There are a few free diy's around the fenced zone, feel free to take or change them so others can pick too ☺


PS: If you need anything or would like me to craft something you see in my island send me a PM. I will be more than happy to help~


----------



## xara (May 15, 2020)

joined the queue, ty!


----------



## MayorGong (May 15, 2020)

xara said:


> joined the queue, ty!


It's my first time using the turnip website. Hope it works well ^^


----------



## helbels (May 15, 2020)

i’d like to come if that’s alright!


----------



## Fye (May 15, 2020)

Omw right now and I'm bringing the classic library wall DIY room your wishlist


----------



## MayorGong (May 15, 2020)

helbels said:


> i’d like to come if that’s alright!


Sure! Did you enter via de link?


----------



## Baroque (May 15, 2020)

I’m in the queue right now. You wouldn’t happen to have a meteor shower as well, would you? :O


----------



## Vadim (May 15, 2020)

I'll bring the cherry lamp DiY!


----------



## MayorGong (May 15, 2020)

Baroque said:


> I’m in the queue right now. You wouldn’t happen to have a meteor shower as well, would you? :O


There are some shooting stars! But Isabelle did not mention anything so Im not sure


----------



## Baroque (May 15, 2020)

MayorGong said:


> There are some shooting stars! But Isabelle did not mention anything so Im not sure



Do you mind if I stick around to wish upon some stars, then? :O


----------



## MayorGong (May 15, 2020)

Baroque said:


> Do you mind if I stick around to wish upon some stars, then? :O


Sure! Feel free to make some wishes


----------



## Manon_Despoina (May 15, 2020)

Thank you for hosting all this! I have just started using online play so this is a great starting experience!


----------



## MayorGong (May 15, 2020)

Locking the queue for a bit ; ;


----------



## mistakenolive (May 15, 2020)

Bringing the classic library wall diy.


----------



## Baroque (May 15, 2020)

Thanks a bunch! Got another wand DIY but she’s almost out of worthless wand DIYs to give me XD


----------



## ladymidnight (May 15, 2020)

Thank you for hosting, it was lovely!!


----------



## MayorGong (May 29, 2020)

Celeste is back


----------



## Green17 (May 29, 2020)

Hello, can i come ?


----------



## Barney (May 29, 2020)

Thank you!


----------



## MayorGong (May 29, 2020)

Green17 said:


> Hello, can i come ?


Sure!

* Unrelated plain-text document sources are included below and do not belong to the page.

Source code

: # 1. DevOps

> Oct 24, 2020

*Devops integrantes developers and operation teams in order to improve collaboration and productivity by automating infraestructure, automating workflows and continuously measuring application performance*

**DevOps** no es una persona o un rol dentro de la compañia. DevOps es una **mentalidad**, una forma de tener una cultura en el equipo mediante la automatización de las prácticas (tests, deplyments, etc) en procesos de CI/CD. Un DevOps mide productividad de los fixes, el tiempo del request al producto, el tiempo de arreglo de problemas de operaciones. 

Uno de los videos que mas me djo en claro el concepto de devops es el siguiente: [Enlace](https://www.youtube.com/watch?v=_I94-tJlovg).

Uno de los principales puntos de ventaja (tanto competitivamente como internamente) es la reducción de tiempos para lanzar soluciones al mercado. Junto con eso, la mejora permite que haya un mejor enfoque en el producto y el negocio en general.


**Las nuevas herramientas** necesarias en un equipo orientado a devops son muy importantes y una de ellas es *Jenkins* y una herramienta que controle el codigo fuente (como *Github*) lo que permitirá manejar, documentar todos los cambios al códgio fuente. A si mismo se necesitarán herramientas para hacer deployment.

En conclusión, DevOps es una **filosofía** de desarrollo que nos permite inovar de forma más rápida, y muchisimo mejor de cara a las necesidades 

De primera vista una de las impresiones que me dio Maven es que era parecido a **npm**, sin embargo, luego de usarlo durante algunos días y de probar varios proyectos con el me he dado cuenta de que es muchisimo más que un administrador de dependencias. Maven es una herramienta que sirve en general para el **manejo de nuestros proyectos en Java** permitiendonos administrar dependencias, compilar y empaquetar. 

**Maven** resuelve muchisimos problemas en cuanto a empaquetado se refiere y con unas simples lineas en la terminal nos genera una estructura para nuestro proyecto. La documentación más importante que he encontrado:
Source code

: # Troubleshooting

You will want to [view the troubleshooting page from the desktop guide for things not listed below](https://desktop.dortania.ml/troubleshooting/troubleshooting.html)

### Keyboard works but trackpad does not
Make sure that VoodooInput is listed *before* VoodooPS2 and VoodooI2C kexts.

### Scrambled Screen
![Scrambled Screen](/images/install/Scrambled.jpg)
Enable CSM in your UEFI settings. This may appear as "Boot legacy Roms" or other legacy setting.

You can enter via de link in the description ☺


----------



## Opal (May 29, 2020)

Can I come please?


----------



## xSany (May 29, 2020)

Hey, i am new to New Horizons but not to the Animal Crossing franchise, i would love to visit if you're available. I am not sure if i been star fragments to get a DIY from her but i would like to try. =)


----------



## MayorGong (May 29, 2020)

Sure! You can visit! 
There is no meteor shower but you will get a new recipe ^^


----------



## bluemusicgrl (May 29, 2020)

I would love to visit and chat with Celeste


----------



## rengetsu (May 29, 2020)

Thank you! I brought an orange rose


----------



## MayorGong (May 29, 2020)

rengetsu said:


> Thank you! I brought an orange rose


Thank you so much for the rose sweetie


----------



## MayorGong (Jun 1, 2020)

Celeste is back to Namu, this time with meteorshower


----------



## adripiedri (Jun 1, 2020)

i'd love to come for celeste and wish on a few stars - i wont stay too long ^_^


----------



## Salomebibouland (Jun 1, 2020)

Ouuh I would love to come get some stars


----------



## telluric (Jun 1, 2020)

I'd love to come visit! Edit: joined turnipexchange queue


----------



## drchoo (Jun 1, 2020)

Would like to wish some stars!


----------



## MayorGong (Jun 1, 2020)

adripiedri said:


> i'd love to come for celeste and wish on a few stars - i wont stay too long ^_^


Sure! Feel free to stay as long as you need!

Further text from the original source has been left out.